PROMPT:
Write all of the entries out again exactly, but not the images.
═════ DATA UNDER STUDY ═════
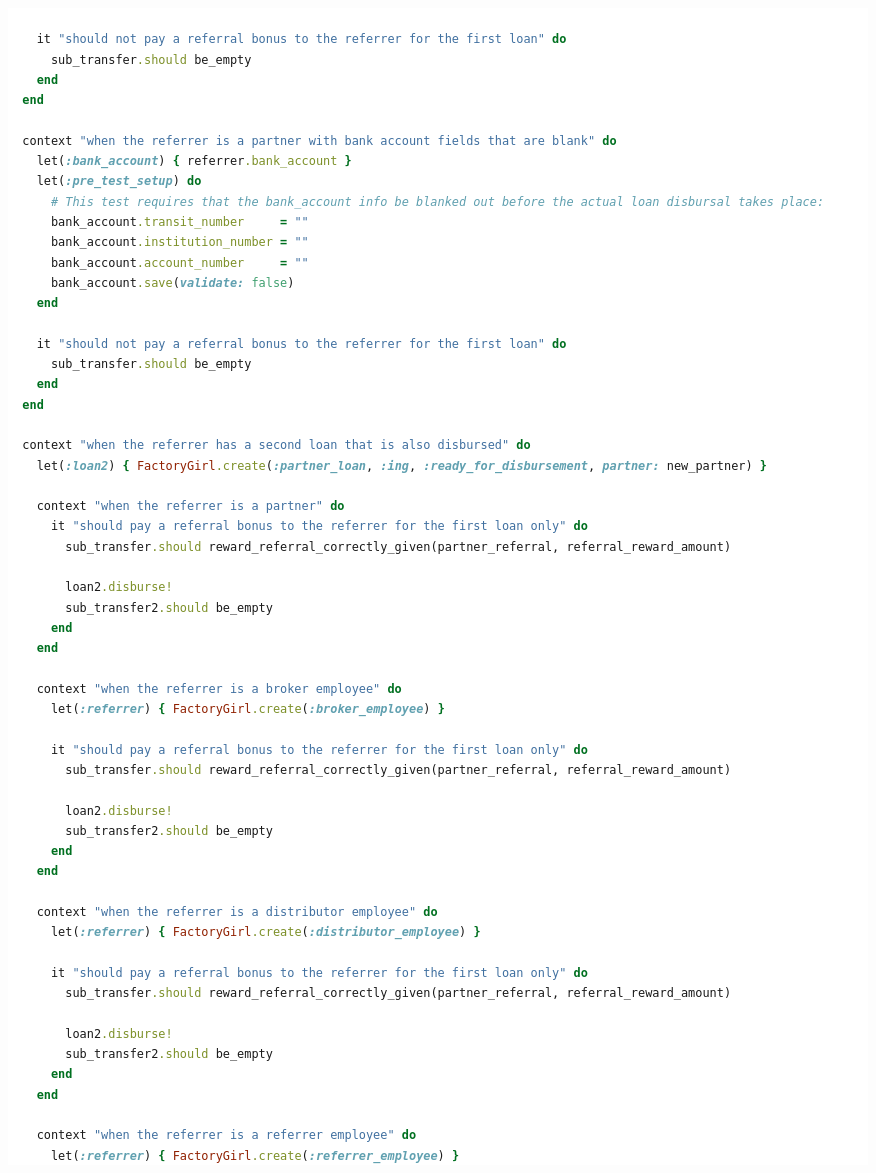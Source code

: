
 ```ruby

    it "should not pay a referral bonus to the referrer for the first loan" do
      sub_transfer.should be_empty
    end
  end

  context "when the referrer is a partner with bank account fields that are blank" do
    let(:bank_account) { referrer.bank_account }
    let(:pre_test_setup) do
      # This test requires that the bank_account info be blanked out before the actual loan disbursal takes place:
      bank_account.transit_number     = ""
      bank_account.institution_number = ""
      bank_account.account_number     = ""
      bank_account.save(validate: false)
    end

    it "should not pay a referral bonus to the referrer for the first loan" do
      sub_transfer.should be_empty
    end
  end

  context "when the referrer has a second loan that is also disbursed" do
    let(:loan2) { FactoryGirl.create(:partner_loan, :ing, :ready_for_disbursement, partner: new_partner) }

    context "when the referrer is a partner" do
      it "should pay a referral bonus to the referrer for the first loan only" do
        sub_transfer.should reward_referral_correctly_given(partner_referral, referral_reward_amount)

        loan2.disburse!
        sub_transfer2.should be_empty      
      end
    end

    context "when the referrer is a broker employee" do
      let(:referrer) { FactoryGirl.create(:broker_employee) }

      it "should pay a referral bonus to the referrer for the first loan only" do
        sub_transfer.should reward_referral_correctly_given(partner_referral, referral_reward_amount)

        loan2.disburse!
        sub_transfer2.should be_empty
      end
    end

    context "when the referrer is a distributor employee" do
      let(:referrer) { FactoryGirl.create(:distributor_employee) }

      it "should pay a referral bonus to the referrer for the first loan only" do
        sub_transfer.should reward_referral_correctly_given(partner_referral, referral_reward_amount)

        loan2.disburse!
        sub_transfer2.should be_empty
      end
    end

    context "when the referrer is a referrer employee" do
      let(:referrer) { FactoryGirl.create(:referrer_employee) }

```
═════
THE COMPLETED TASK:
Source code

:
 ```ruby

    it "should not pay a referral bonus to the referrer for the first loan" do
      sub_transfer.should be_empty
    end
  end

  context "when the referrer is a partner with bank account fields that are blank" do
    let(:bank_account) { referrer.bank_account }
    let(:pre_test_setup) do
      # This test requires that the bank_account info be blanked out before the actual loan disbursal takes place:
      bank_account.transit_number     = ""
      bank_account.institution_number = ""
      bank_account.account_number     = ""
      bank_account.save(validate: false)
    end

    it "should not pay a referral bonus to the referrer for the first loan" do
      sub_transfer.should be_empty
    end
  end

  context "when the referrer has a second loan that is also disbursed" do
    let(:loan2) { FactoryGirl.create(:partner_loan, :ing, :ready_for_disbursement, partner: new_partner) }

    context "when the referrer is a partner" do
      it "should pay a referral bonus to the referrer for the first loan only" do
        sub_transfer.should reward_referral_correctly_given(partner_referral, referral_reward_amount)

        loan2.disburse!
        sub_transfer2.should be_empty      
      end
    end

    context "when the referrer is a broker employee" do
      let(:referrer) { FactoryGirl.create(:broker_employee) }

      it "should pay a referral bonus to the referrer for the first loan only" do
        sub_transfer.should reward_referral_correctly_given(partner_referral, referral_reward_amount)

        loan2.disburse!
        sub_transfer2.should be_empty
      end
    end

    context "when the referrer is a distributor employee" do
      let(:referrer) { FactoryGirl.create(:distributor_employee) }

      it "should pay a referral bonus to the referrer for the first loan only" do
        sub_transfer.should reward_referral_correctly_given(partner_referral, referral_reward_amount)

        loan2.disburse!
        sub_transfer2.should be_empty
      end
    end

    context "when the referrer is a referrer employee" do
      let(:referrer) { FactoryGirl.create(:referrer_employee) }

```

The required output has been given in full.